In vitro studies done at Tufts New England Medical Center in Boston on leukemic cell lines demonstrated that Targretin was able to enhance the cytotoxicity of ONTAK. A Phase I-II evaluation of Targretin capsules in a cohort dose-escalation study is planned to measure modulation of Interleukin-2 receptor (IL-2R) expression in vivo after escalating doses of Targretin. The trial will assess the safety and tolerability of the combination of Targretin and ONTAK.

``It is becoming widely recognized that Targretin capsules and gel are effective treatments for patients with CTCL who have not benefited from other therapies,`` said Francine Foss, M.D., of Tufts New England Medical Center in Boston, Mass. ``Now we are beginning to see from our in vitro studies that Targretin may have an expanded role, possibly helping more patients with CTCL benefit from ONTAK and other systemic treatments.``

ONTAK, a targeted cytotoxic biologic, is a novel fusion protein comprised of IL-2 fragments genetically fused to portions of diphtheria toxin.
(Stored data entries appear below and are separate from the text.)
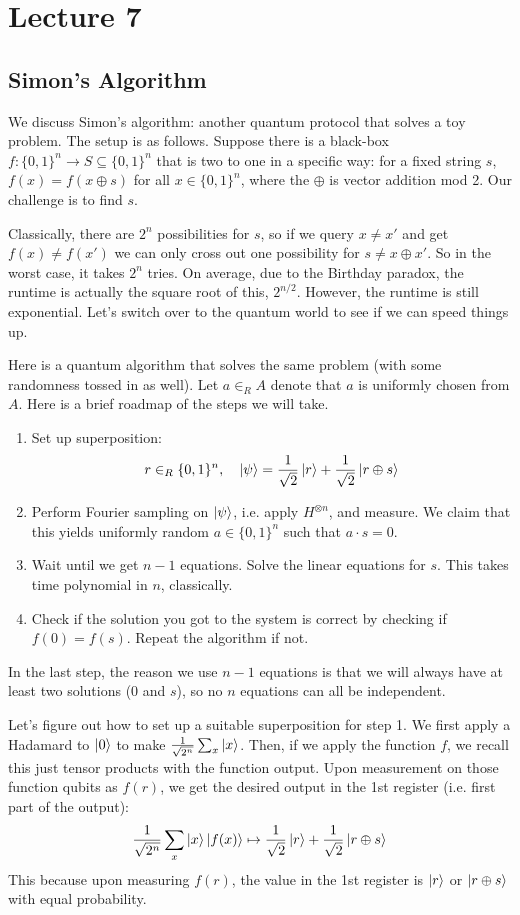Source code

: 
\section{Lecture 7}

\subsection{Simon's Algorithm}
We discuss Simon's algorithm: another quantum protocol that solves a toy problem. The setup is as follows.
Suppose there is a black-box $f: \{0, 1\}^n \to S \subseteq \{0, 1\}^n$ that is two to one in a specific way: for a fixed string $s$, $f(x) = f(x \oplus s)$ for all $x \in \{0, 1\}^n$,
where the $\oplus$ is vector addition mod 2. Our challenge is to find $s$.

Classically, there are $2^n$ possibilities for $s$, so if we query $x \neq x'$ and get $f(x) \neq f(x')$ we can only
cross out one possibility for $s \neq x \oplus x'$. So in the worst case, it takes $2^n$ tries. On average, due to the Birthday paradox,
the runtime is actually the square root of this, $2^{n/2}$. However, the runtime is still exponential. Let's switch over to the quantum world to see if we can speed things up.

Here is a quantum algorithm that solves the same problem (with some randomness tossed in as well). Let $a \in_R A$ denote that $a$ is uniformly chosen
from $A$. Here is a brief roadmap of the steps we will take.
\begin{enumerate}
    \item Set up superposition:
    \[ r \in_R \{0, 1\}^n, \quad \ket{\psi} = \frac{1}{\sqrt{2}} \ket{r} + \frac{1}{\sqrt{2}} \ket{r \oplus s} \]
    \item Perform Fourier sampling on $\ket{\psi}$, i.e. apply $H^{\otimes n}$, and measure. We claim that this yields uniformly random $a \in \{0, 1\}^n$ such that $a \cdot s = 0$.
    \item Wait until we get $n - 1$ equations. Solve the linear equations for $s$. This takes time polynomial in $n$, classically.
    \item Check if the solution you got to the system is correct by checking if $f(0) = f(s)$. Repeat the algorithm if not.
\end{enumerate}
In the last step, the reason we use $n - 1$ equations is that we will always have at least two solutions ($0$ and $s$), so no $n$ equations can all be independent.

Let's figure out how to set up a suitable superposition for step 1. We first apply a Hadamard to $\ket{0}$
to make $\frac{1}{\sqrt{2^n}}\sum_x \ket{x}$. Then, if we apply the function $f$, we recall this just tensor products with the function output. Upon measurement on those function qubits
as $f(r)$, we get the desired output in the 1st register (i.e. first part of the output):
\[ \frac{1}{\sqrt{2^n}} \sum_x \ket{x} \ket{f(x)} \mapsto \frac{1}{\sqrt{2}} \ket{r} + \frac{1}{\sqrt{2}} \ket{r \oplus s}  \]
This because upon measuring $f(r)$, the value in the 1st register is $\ket{r}$ or $\ket{r \oplus s}$ with equal probability.

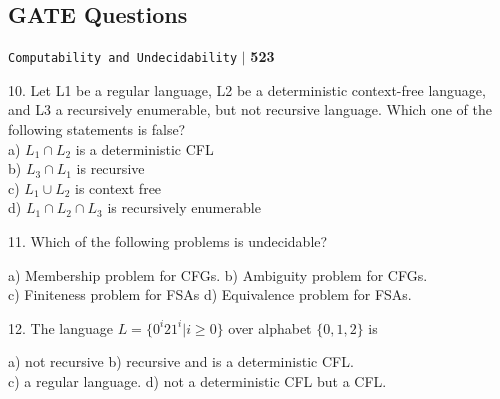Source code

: \documentclass[8pt]{beamer}
\begin{document}
\begin{frame}
 \section*{GATE Questions}
\begin{flushright}
 \texttt{Computability and Undecidability} \hspace*{0.1cm}\textbf{$|$} \hspace*{0.1cm} \textbf{523}\hspace*{0.1cm}
\end{flushright}
\vspace*{0.5cm}

\hspace*{-0.4cm}
10. Let L1 be a regular language, L2 be a deterministic context-free language, and L3 a recursively
enumerable, but not recursive language. Which one of the following statements is false?\\

\vspace*{0.1cm}
\hspace*{0.5cm} a) $L _{1} \cap L _{2}$ is a deterministic CFL\\
\hspace*{0.5cm} b) $L _{3} \cap L _{1}$ is recursive\\
\hspace*{0.5cm} c) $L _{1} \cup L _{2}$ is context free\\
\hspace*{0.5cm} d) $L _{1} \cap L _{2} \cap L _{3}$ is recursively enumerable\\
\vspace*{0.2cm} 

\hspace*{-0.4cm}
11. Which of the following problems is undecidable?\\
\vspace*{0.1cm}

\hspace*{0.5cm} a) Membership problem for CFGs. \hspace*{1cm} b) Ambiguity problem for CFGs.\\
\hspace*{0.5cm} c) Finiteness problem for FSAs  \hspace*{1.4cm} d) Equivalence problem for FSAs.\\
\vspace*{0.2cm}

\hspace*{-0.4cm}
12. The language $L = \{0 ^{i} 21 ^{i} | i \geq 0\}$ over alphabet $\{0, 1, 2\}$ is\\
\vspace*{0.1cm}

\hspace*{0.5cm} a) not recursive  \hspace*{1.8cm} b) recursive and is a deterministic CFL.\\
\hspace*{0.5cm} c) a regular language. \hspace*{1cm}  d) not a deterministic CFL but a CFL.\\
\vspace*{0.2cm}
\end{frame}
\end{document}
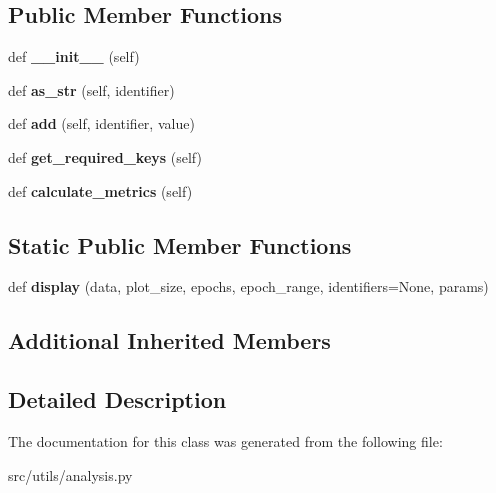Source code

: \subsection*{Public Member Functions}
\begin{DoxyCompactItemize}
\item 
def {\bfseries \+\_\+\+\_\+init\+\_\+\+\_\+} (self)\hypertarget{classanalysis_1_1TextData_abc0c8f9a4ca8d03b74f4107057754c7b}{}\label{classanalysis_1_1TextData_abc0c8f9a4ca8d03b74f4107057754c7b}

\item 
def {\bfseries as\+\_\+str} (self, identifier)\hypertarget{classanalysis_1_1TextData_a38db4fb2346fd42279199c5685d315cc}{}\label{classanalysis_1_1TextData_a38db4fb2346fd42279199c5685d315cc}

\item 
def {\bfseries add} (self, identifier, value)\hypertarget{classanalysis_1_1TextData_a649109d326a4d84e7013915066d38842}{}\label{classanalysis_1_1TextData_a649109d326a4d84e7013915066d38842}

\item 
def {\bfseries get\+\_\+required\+\_\+keys} (self)\hypertarget{classanalysis_1_1TextData_a309c207ba65d54a7f53e75e6714c667d}{}\label{classanalysis_1_1TextData_a309c207ba65d54a7f53e75e6714c667d}

\item 
def {\bfseries calculate\+\_\+metrics} (self)\hypertarget{classanalysis_1_1TextData_ac731deac14f2678823914787a47e8b88}{}\label{classanalysis_1_1TextData_ac731deac14f2678823914787a47e8b88}

\end{DoxyCompactItemize}
\subsection*{Static Public Member Functions}
\begin{DoxyCompactItemize}
\item 
def {\bfseries display} (data, plot\+\_\+size, epochs, epoch\+\_\+range, identifiers=None, params)\hypertarget{classanalysis_1_1TextData_acf5d3cb72c3ee7757be00b23eb394415}{}\label{classanalysis_1_1TextData_acf5d3cb72c3ee7757be00b23eb394415}

\end{DoxyCompactItemize}
\subsection*{Additional Inherited Members}


\subsection{Detailed Description}
\begin{DoxyVerb}\end{DoxyVerb}
 

The documentation for this class was generated from the following file\+:\begin{DoxyCompactItemize}
\item 
src/utils/analysis.\+py\end{DoxyCompactItemize}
ONTAK selectively kills cells bearing the high-affinity IL-2R by inhibiting protein synthesis through internalization of the diphtheria toxin. Although 65 percent of patients with CTCL express at least one component of the IL-2R, the response rate to ONTAK in published clinical trials has been 30 percent in patients whose malignant cells express the IL-2R.

Targretin is a RXR-selective retinoid which has been demonstrated in vitro to induce apoptosis (programmed cell death) and to upregulate expression of the high-affinity IL-2R. Targretin has demonstrated a 32 percent response rate as a single agent therapy in patients with refractory CTCL when treated at the recommended initial dose. Because clinical improvement with Targretin is most pronounced in the skin, Targretin may also affect cytokine expression by keratinocytes and accessory cells in the local milieu of the skin. Additional studies are needed to show if Targretin may also act synergistically when used in combination therapy with other systemic treatments, particularly ONTAK, and perhaps PUVA and photopheresis.

In the second presentation, Australian lead investigator H. Miles Prince, M.D., of St. Vincent`s and Peter MacCallum Hospitals in Melbourne reviewed the Australian experience from the Phase II - III studies with Targretin capsules and gel. These two dosage forms of Targretin were shown to be active and generally well tolerated in a cohort of Australian patients with CTCL who had failed other treatments. Researchers concluded that additional studies examining the role of Targretin in previously untreated patients are warranted.

``Targretin has proven to be an effective monotherapy for patients with difficult-to-treat disease,`` said Steven D. Reich, M.D., Ligand Senior Vice President, Clinical Research. ``We are hopeful that additional studies involving previously untreated patients will yield similar if not better results.``

The Australian Phase II-III studies of Targretin capsules and gel, led by Dr. Prince, involved eight patients: seven were treated with Targretin capsules and one with Targretin gel. Of the seven patients who started at 300 mg/m2/day Targretin capsules, five achieved a partial response, with mean time to onset response of 27 days. One patient with Sezary syndrome (an advanced hematological expression of CTCL) had a rapid and dramatic fall in blood Sezary cell (SC) count with apoptotic SCs visible following treatment with Targretin capsules. Three of five patients relapsed, with a mean time to relapse of 92 days. The major toxicity seen in patients treated with Targretin capsules was hypertriglyceridemia requiring therapy. One patient each discontinued treatment due to headache and edema. The patient receiving Targretin gel remains in partial response at 337 days.

Cutaneous T-Cell Lymphoma

Affecting an estimated 16,000 people in the U.S., CTCL is a form of non-Hodgkin`s lymphoma that results in circulating malignant T-lymphocytes (white blood cells involved in the body`s immune system). CTCL typically manifests itself initially in the skin, but over time may progress to involve other organs. CTCL is most commonly a slowly progressing cancer, and many patients live with the complications of CTCL for 10 years or more after diagnosis. Some patients, however, have a much more aggressive form of this disease, and the median survival for advanced-stage patients is less than three years.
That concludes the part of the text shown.